Just before Winco, I continued my book crusade by stopping in at a Bible bookstore in the Uptown shopping center. Just before that, I stopped in at another Bible bookstore in Kennewick. Both establishments were nice to me but I felt like a fish out of water since they were Christian bookstores. This may be a surprise to some of you but I’m also a Christian, specifically a member of the Church of Jesus Christ of Latter-Day Saints.

I’m aware of a few of the rather stark differences between the two camps, especially from their point of view. For this reason, as I shared a brief synopsis of the book contents, I did a full disclosure and notified them the flavor and brand of the church I attend. I didn’t want them misled.

Neither threw me out. Both suggested I leave a book and their manager would let me know. As I walked out, I wondered how long it would take them to throw it in the dumpster.

Prior to the religious stops, I stopped at the Bookworm. The owner told me to leave a box of books and she’d see how they moved. She didn’t throw me out either. Before I got out of the store, a lady bought one of the books I’d just dropped off. I saw the owner’s right eyebrow go up about an inch and a half.

Pre-Bookworm, I stopped in at Ranch and Home. I left a box of books there in December but they got shoveled into an area that looked like a salesman’s outer darkness. It just didn’t seem like a good merchandising spot to me. I figured the entire stock I had left would be waiting for me to carry them back out when I returned.

I walked to the aisle they were in before. Everything was changed. I walked around. I asked employees. No one knew a thing. Finally I found Elvira, the sweet lady I had left them with.

“Where’s the books?” I asked. “They’re all gone.” She answered. I argued with her and then told her to quit playing with me. She repeated again that they were gone.

I was shocked. She said they sold out  a month ago but didn’t know how to get in touch with me. It was cool. I danced a little jig with her and then carried two more cases of books in and restocked their shelves. This time, the books went in a much better location. All in all, it was a pleasant surprise.
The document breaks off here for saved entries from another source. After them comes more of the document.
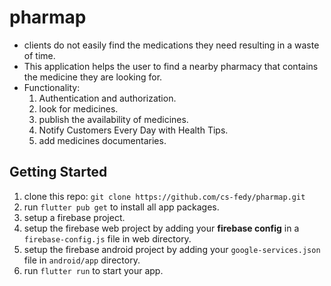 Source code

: # pharmap

- clients do not easily find the medications they need resulting in a waste of time.
- This application helps the user to find a nearby pharmacy that contains the medicine they are looking for.
- Functionality:
    1. Authentication and authorization.
    2. look for medicines.
    3. publish the availability of medicines.
    4. Notify Customers Every Day with Health Tips.
    5. add medicines documentaries.

## Getting Started

1. clone this repo: `git clone https://github.com/cs-fedy/pharmap.git`
2. run `flutter pub get` to install all app packages.
3. setup a firebase project.
4. setup the firebase web project by adding your **firebase config** in a `firebase-config.js` file in web directory.
4. setup the firebase android project by adding your `google-services.json` file in `android/app` directory.
5. run `flutter run` to start your app.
Earlier, I dropped two more boxes off at Country Mercantile. This book deal isn’t dead yet.

And now, for the highlight of the day. I hit the dermatology clinic for a look at my ear. The doc said “Yeah, we gotta get that thing off.” I asked him what it was. I was hoping for something like a benign cyst or a mad freckle. He said “It looks to me like basal cell cancer.”
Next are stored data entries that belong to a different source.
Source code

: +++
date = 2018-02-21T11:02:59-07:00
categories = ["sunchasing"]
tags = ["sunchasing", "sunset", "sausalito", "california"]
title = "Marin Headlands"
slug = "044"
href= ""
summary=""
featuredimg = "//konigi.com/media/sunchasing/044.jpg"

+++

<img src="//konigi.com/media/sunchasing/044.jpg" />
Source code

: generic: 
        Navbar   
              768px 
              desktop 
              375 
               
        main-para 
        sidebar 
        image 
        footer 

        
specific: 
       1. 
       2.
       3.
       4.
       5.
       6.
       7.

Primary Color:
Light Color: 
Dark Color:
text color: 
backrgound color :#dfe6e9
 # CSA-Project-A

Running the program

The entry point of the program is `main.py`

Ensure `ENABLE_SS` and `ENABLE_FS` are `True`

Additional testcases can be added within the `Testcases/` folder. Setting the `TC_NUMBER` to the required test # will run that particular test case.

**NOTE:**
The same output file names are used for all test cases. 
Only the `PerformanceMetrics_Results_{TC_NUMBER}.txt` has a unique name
Now this is the first time anyone has ever accused me of having cancer. I didn’t know how to react. He didn’t act like it was a big deal which sort of set my mind at ease. That is until I thought of my dear brother-in-law Todd who is in the fight of his life with cancer right now. That got me a little stirred up.

He said “We’ll send it to the lab. If we send you a letter in three or four weeks, you don’t have cancer. If we call you before that, then we’ve got a problem.”
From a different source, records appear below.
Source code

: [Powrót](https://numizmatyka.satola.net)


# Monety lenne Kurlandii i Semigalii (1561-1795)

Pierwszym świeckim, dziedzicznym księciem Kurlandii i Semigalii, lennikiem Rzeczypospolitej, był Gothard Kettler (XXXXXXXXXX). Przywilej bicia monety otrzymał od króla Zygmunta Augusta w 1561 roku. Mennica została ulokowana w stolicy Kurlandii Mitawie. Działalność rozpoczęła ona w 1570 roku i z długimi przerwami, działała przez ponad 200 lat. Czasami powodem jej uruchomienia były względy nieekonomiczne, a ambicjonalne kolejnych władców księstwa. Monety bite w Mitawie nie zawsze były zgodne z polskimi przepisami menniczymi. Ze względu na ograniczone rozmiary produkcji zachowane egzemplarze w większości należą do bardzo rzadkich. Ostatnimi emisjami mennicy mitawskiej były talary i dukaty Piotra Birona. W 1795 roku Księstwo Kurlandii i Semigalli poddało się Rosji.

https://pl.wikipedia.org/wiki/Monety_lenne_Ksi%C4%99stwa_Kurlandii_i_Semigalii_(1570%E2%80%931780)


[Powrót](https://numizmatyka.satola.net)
I was a little bothered but then decided that I would take steps to alleviate the entire situation.

I just won’t answer my phone if they call me. I am so grateful for smart phones so I don’t have to guess who the caller is.

I just hope I didn’t get things too stirred up with the Basal crew when I liquid nitrogened, bread tie strangled, dental flossed and toothpick winched up the mound of them and then lastly, stuck the dry ice on their home base for a good fifteen minutes. Them Basal’s are tough.

I’ll be praying for a letter instead of a phone call.

Stay tuned.

7 Comments

  1. Oh,no, cancer is definitely worse than a keloid. Sorry – praying that you get that don’t get that phone call.

  2. I am so sorry to read this! You are in my prayers. I just have this feeling that everything will turn out with positive results. Brush up on your artistic abilities. Van made a “Gogh” of it without an ear. You will. too!